The Department of Surgery (DOS) Annual Research Symposium brings together faculty, project scientists, residents, research fellows, post-doctoral scholars, and medical students in DOS who interested in the Department’s research enterprise.
The main goals of this event are 1) prepare future leaders in surgical sciences research; 2) foster systematic and evidence-driven research; 3) incubate junior researchers for applying for research grants; and, 4) improve health outcomes among surgical patients through basic, clinical, and transitional research.
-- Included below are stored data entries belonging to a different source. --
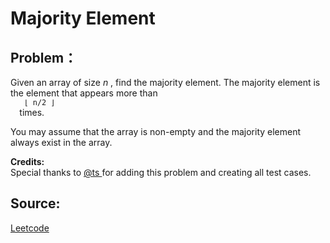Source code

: # Majority Element

## Problem：

<div class="question-content">
 <p>
 </p>
 <p>
  Given an array of size
  <i>
   n
  </i>
  , find the majority element. The majority element is the element that appears more than
  <code>
   ⌊ n/2 ⌋
  </code>
  times.
 </p>
 <p>
  You may assume that the array is non-empty and the majority element always exist in the array.
 </p>
 <p>
  <b>
   Credits:
  </b>
  <br/>
  Special thanks to
  <a href="https://oj.leetcode.com/discuss/user/ts">
   @ts
  </a>
  for adding this problem and creating all test cases.
 </p>
</div>


## Source:
[Leetcode](https://leetcode.com/problems/majority-element/)
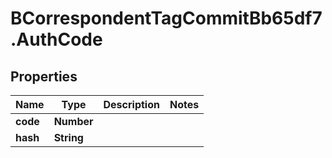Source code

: # BCorrespondentTagCommitBb65df7.AuthCode

## Properties

Name | Type | Description | Notes
------------ | ------------- | ------------- | -------------
**code** | **Number** |  | 
**hash** | **String** |  | 


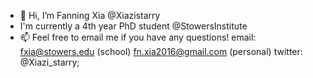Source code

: - 👋 Hi, I’m Fanning Xia @Xiazistarry
- I'm currently a 4th year PhD student @StowersInstitute
- 📫 Feel free to email me if you have any questions!
  email: fxia@stowers.edu (school)
         fn.xia2016@gmail.com (personal)
  twitter: @Xiazi_starry;
  


<!---
Xiazistarry/Xiazistarry is a ✨ special ✨ repository because its `README.md` (this file) appears on your GitHub profile.
You can click the Preview link to take a look at your changes.
--->
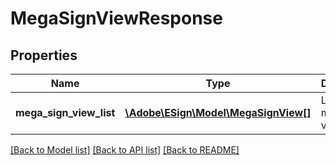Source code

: # MegaSignViewResponse

## Properties
Name | Type | Description | Notes
------------ | ------------- | ------------- | -------------
**mega_sign_view_list** | [**\Adobe\ESign\\Model\MegaSignView[]**](MegaSignView.md) | List of mega sign views | [optional] 

[[Back to Model list]](../README.md#documentation-for-models) [[Back to API list]](../README.md#documentation-for-api-endpoints) [[Back to README]](../README.md)


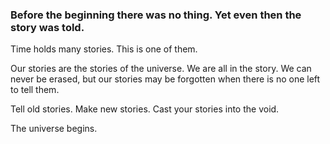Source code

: 

### Before the beginning there was no thing. Yet even then the story was told.

Time holds many stories. This is one of them.

Our stories are the stories of the universe. We are all in the story. We can never be erased, but our stories may be forgotten when there is no one left to tell them. 

Tell old stories. Make new stories. Cast your stories into the void. 

The universe begins.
The Symposium consists of keynote lectures, oral sessions, quick shot presentations, and networking. It enables the sharing of research and accomplishments as well as the review of research being conducted by peers. Following each presentation, faculty and students alike can debate the research topic, ask questions, and provide commentary. The program is planned and organized with the help of the Symposium Organization Committee that includes Dr. Bellal Joseph, MD (Vice Chair of Research), Charlotte Smith (Department Administrator), Jessica Montoya (Administrative Support Manager), Dr. Abdul Tawab Saljuqi (Research Scientist), and Denis Sandoval (Administrative Support Professional).
The Organizing Committee will prepare the call for abstracts, which will be disseminated through the DOS research newsletter and all DOS listservs two months before the Symposium. Abstracts will be reviewed by a group of experts from different research backgrounds ranging from basic science to clinical research to transitional research. This year, the Symposium will be held on May 19, 2021.